The Boston TV issue was, for the most part, separate (but eventually tipped by the fact that RKO did not disclose its corporate sins to the FCC). The first issue in a chain of problems was a complaint against KHJ TV that said that General Tire pressured dealers to advertise on the station; this was eventually dismissed. But the same charge was brought against WNAC but the license renewed in 1974. When the SEC brought out the misconduct of the parent company in '77, the licences all were in jeopardy. The case dragged on, but with the 1988 approval of the sale of KHJ TV to Disney, the door was opened to a sale of most of the stations before revocation might occur; WNAC had been revoked in 1980.

It's speculation, but were it not for the bribery issue which General Tire did not opportunely inform the FCC about ("Lack of Candor") they might have overcome the other issues.
 
DavidEduardo said:
Prais said:
The hearings dragged on until 1987. That year, an administrative law judge found RKO unfit to be a broadcast licensee due to numerous cases of dishonesty by RKO, including fraudulent billing and lying about its ratings.
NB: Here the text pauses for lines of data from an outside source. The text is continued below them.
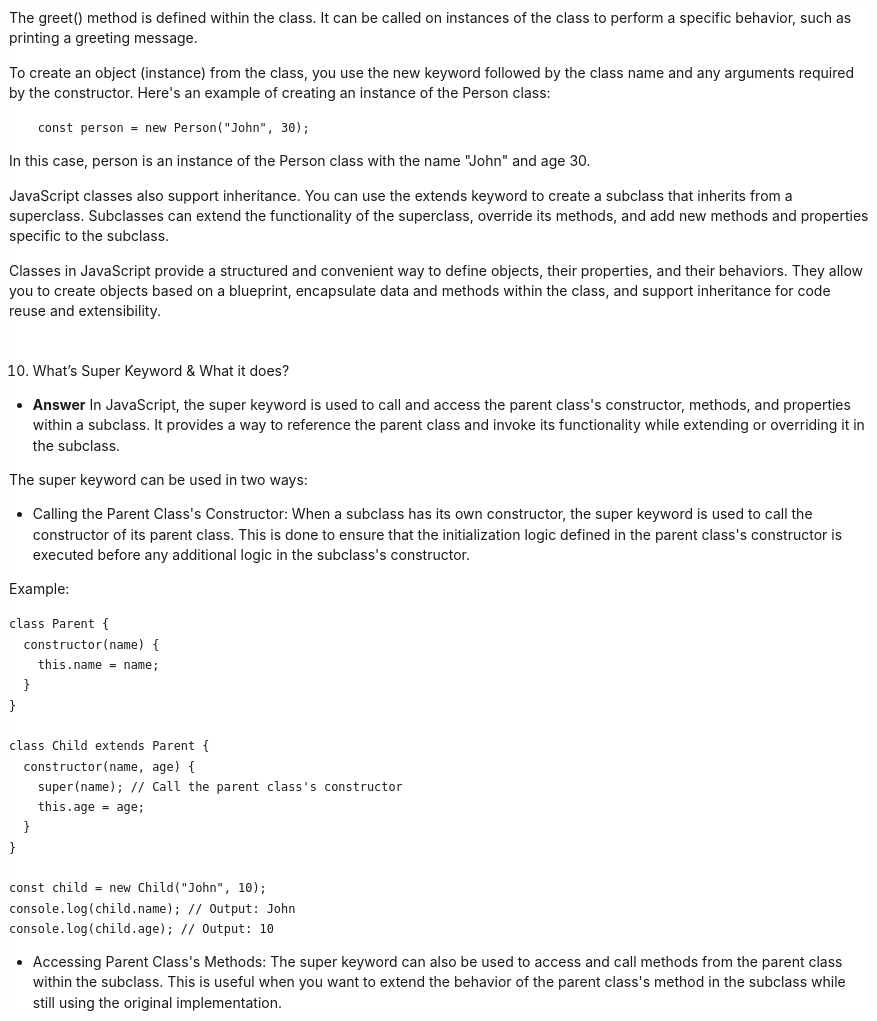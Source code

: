 The greet() method is defined within the class. It can be called on instances of the class to perform a specific behavior, such as printing a greeting message.

To create an object (instance) from the class, you use the new keyword followed by the class name and any arguments required by the constructor. Here's an example of creating an instance of the Person class:

```
    const person = new Person("John", 30);
```

In this case, person is an instance of the Person class with the name "John" and age 30.

JavaScript classes also support inheritance. You can use the extends keyword to create a subclass that inherits from a superclass. Subclasses can extend the functionality of the superclass, override its methods, and add new methods and properties specific to the subclass.

Classes in JavaScript provide a structured and convenient way to define objects, their properties, and their behaviors. They allow you to create objects based on a blueprint, encapsulate data and methods within the class, and support inheritance for code reuse and extensibility.
#
10. What’s Super Keyword & What it does?
* **Answer**
In JavaScript, the super keyword is used to call and access the parent class's constructor, methods, and properties within a subclass. It provides a way to reference the parent class and invoke its functionality while extending or overriding it in the subclass.

The super keyword can be used in two ways:

* Calling the Parent Class's Constructor: When a subclass has its own constructor, the super keyword is used to call the constructor of its parent class. This is done to ensure that the initialization logic defined in the parent class's constructor is executed before any additional logic in the subclass's constructor.

Example:
```
class Parent {
  constructor(name) {
    this.name = name;
  }
}

class Child extends Parent {
  constructor(name, age) {
    super(name); // Call the parent class's constructor
    this.age = age;
  }
}

const child = new Child("John", 10);
console.log(child.name); // Output: John
console.log(child.age); // Output: 10

```
* Accessing Parent Class's Methods: The super keyword can also be used to access and call methods from the parent class within the subclass. This is useful when you want to extend the behavior of the parent class's method in the subclass while still using the original implementation.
The FCC advised RKO that it would almost certainly deny any appeals, and persuaded RKO to sell its stations to avoid the indignity of having their licenses taken away.

The Boston TV issue was, for the most part, separate (but eventually tipped by the fact that RKO did not disclose its corporate sins to the FCC). The first issue in a chain of problems was a complaint against KHJ TV that said that General Tire pressured dealers to advertise on the station; this was eventually dismissed. But the same charge was brought against WNAC but the license renewed in 1974. When the SEC brought out the misconduct of the parent company in '77, the licences all were in jeopardy. The case dragged on, but with the 1988 approval of the sale of KHJ TV to Disney, the door was opened to a sale of most of the stations before revocation might occur
I thought that RKO sold KHJ-TV to Fidelity Television (which first challenged RKO for the license in 1965) in 1988 who then sold KHJ-TV to Disney?
 
Madmansam said:
I thought that RKO sold KHJ-TV to Fidelity Television (which first challenged RKO for the license in 1965) in 1988 who then sold KHJ-TV to Disney?

I see from the 1988 Broadcasting Yearbook that RKO still owned the station, and in 1989 the sale to Disney was referenced both in the "Transactions" section and in the station listing.

I can flip through Broadcasting Magazine for '88 and '89, which I have complete, and see if there is anything more under the FCC filings.

Sidebar: This was originally KFI-TV and was sold in 1951 for $2.5 million.